The tree-planting on Saturday was part of an effort by Kids Luv Trees, Texas Trees Foundation and RETREET. Grady McGahan is the executive director of RETREET, and said they hope to replant 500 of the roughly 3,500 trees destroyed during the Oct. 20, 2019 tornado.

“Having the trees be replanted is an extremely important part of the recovery process here and everywhere, because it’s not going to feel like home again until there are trees,” McGahan said. “Of all the things that have been lost, it’s the trees that take the longest to replace you can’t simply rebuild an 80-year-old oak tree.”

While some areas are good as new, there are other affected areas where recovery is just beginning.

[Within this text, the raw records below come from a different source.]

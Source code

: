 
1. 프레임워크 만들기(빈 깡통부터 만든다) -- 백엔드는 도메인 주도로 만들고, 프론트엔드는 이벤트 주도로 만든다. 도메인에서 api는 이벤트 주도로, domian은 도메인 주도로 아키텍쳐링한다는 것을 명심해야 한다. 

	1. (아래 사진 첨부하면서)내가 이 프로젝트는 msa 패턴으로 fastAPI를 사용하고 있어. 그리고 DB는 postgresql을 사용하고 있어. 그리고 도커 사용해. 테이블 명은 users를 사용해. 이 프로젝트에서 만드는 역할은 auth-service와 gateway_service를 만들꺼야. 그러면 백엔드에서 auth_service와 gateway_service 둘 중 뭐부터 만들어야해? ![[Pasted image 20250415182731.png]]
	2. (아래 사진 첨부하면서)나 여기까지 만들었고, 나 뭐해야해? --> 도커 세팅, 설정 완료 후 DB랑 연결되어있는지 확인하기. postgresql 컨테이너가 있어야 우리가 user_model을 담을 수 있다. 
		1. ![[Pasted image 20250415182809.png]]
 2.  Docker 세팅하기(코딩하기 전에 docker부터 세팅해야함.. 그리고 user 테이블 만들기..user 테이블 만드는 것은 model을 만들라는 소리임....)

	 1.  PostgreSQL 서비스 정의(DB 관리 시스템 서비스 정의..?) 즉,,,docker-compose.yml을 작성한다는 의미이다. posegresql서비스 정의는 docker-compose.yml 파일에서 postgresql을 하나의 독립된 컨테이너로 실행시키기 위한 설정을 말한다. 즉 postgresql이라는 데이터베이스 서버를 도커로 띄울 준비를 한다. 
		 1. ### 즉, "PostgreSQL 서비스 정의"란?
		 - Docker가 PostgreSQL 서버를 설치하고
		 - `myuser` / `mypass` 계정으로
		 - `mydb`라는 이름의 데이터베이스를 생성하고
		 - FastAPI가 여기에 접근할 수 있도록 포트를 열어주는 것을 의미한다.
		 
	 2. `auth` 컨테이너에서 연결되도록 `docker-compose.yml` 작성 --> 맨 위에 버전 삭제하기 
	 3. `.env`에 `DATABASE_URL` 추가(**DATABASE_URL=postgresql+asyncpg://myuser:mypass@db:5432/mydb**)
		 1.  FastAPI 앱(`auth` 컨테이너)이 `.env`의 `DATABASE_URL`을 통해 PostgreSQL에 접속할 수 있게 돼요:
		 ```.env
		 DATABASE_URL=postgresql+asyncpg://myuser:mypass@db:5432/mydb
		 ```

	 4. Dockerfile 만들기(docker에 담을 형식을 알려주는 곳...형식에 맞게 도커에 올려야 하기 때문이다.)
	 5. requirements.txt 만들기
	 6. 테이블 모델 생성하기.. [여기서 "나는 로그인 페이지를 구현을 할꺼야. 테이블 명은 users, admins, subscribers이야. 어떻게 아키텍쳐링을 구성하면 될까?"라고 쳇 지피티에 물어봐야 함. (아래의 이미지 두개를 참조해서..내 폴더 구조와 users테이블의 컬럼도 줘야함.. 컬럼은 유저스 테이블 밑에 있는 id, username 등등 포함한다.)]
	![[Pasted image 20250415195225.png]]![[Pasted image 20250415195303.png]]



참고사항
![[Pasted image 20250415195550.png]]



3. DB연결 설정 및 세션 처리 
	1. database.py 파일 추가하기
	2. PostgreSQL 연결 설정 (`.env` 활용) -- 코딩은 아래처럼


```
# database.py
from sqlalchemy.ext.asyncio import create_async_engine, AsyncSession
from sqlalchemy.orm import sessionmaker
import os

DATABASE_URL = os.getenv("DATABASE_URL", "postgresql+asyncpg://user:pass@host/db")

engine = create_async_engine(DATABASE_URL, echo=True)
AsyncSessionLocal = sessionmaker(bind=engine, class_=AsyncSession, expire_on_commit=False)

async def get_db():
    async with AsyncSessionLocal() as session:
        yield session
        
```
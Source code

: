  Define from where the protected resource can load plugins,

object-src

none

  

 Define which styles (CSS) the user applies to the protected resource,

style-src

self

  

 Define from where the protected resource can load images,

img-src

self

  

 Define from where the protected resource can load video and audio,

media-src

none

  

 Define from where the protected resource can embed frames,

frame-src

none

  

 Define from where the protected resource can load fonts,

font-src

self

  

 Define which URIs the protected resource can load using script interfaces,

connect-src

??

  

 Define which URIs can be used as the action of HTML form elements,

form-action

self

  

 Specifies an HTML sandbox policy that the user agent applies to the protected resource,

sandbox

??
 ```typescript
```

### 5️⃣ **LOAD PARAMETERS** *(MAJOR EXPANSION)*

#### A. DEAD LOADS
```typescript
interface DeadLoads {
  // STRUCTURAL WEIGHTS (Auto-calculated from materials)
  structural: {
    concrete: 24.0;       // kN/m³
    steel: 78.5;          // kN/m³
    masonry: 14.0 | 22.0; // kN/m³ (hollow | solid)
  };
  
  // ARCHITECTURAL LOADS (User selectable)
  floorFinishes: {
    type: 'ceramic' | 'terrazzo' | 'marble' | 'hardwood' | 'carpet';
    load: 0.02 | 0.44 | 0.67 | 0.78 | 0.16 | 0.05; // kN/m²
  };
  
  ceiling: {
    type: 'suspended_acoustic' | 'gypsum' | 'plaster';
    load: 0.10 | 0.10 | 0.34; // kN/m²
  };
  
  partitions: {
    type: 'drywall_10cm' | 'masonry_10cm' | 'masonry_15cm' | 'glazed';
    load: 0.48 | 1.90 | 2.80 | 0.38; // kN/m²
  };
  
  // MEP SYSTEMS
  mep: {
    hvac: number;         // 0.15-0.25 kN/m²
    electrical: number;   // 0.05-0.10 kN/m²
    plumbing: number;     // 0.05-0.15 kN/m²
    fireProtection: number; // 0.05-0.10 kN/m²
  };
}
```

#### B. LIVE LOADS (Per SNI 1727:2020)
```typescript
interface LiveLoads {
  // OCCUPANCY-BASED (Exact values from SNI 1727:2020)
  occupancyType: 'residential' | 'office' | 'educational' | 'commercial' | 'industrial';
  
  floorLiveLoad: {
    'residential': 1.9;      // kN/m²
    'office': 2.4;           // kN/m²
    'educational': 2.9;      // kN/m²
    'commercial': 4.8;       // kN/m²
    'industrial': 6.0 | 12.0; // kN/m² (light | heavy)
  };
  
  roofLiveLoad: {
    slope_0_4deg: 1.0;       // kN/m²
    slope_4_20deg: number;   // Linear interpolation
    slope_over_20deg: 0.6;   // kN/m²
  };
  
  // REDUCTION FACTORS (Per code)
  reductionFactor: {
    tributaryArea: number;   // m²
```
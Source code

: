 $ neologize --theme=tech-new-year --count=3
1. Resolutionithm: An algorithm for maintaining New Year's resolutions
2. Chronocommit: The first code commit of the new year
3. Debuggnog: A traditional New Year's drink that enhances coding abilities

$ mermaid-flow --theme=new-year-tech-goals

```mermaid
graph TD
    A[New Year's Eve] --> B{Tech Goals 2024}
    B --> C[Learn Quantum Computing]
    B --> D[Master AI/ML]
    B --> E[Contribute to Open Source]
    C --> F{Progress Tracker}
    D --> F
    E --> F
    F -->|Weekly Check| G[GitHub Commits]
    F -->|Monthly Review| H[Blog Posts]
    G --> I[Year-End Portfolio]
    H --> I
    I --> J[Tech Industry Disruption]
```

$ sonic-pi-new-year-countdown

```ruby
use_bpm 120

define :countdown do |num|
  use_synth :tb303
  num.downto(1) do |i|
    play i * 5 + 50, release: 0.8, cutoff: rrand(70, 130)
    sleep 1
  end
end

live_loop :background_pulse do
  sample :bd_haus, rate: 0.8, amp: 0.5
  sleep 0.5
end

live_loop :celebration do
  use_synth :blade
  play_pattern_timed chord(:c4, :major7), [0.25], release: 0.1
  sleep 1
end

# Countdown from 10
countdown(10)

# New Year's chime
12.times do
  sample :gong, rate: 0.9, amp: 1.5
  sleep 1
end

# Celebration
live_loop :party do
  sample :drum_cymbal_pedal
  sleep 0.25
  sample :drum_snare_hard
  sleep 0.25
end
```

Pastor Ricardo Brambila is with Primera Iglesia Bautista Dallas on Betty Jane Lane, which has temporarily relocated services to an old Presbyterian church on Royal Lane.

The church’s original building on Betty Jane Lane was destroyed during the tornado last year and as of Saturday, red brick arches remain the only standing pieces. Within the first 100 days after the tornado, Brambila said about 50 tons of debris were removed.

“When we go there, I close my eyes and still see our church,” Brambila said. “There is sadness. I have never been a person that wants to over-scrutinize things. Yet in that sadness, you’re grateful for what you had.”

Brambila told NBC 5 Saturday they have created blueprints of what they hope their new church will look like one day. However, financially, it is not possible right now with the ongoing pandemic.

“As a spiritual leader, it is not the moment to ask. I want my people to have food in front of them, to have clothes on their backs. This is a not a time,” he said. “Asking for help is the hardest thing for a church, because we’re here to help.”

Though the past year has not come without challenges, Brambila said it has helped the church rediscover their mission.

“A church that went through a tornado and COVID, and for us to still be standing, we praise God for that. I know that God has something in store for us. Look at us right now. We have nothing, yet we have everything,” he said. “I’m not alone. We’re not alone as a church. I don’t know what exactly the future holds, but I do know who holds the future.”

A prayer vigil will be held at Brambila’s original church site on 10010 Betty Jane Lane to mark the one year anniversary since the tornado. It begins at 6:30 p.m.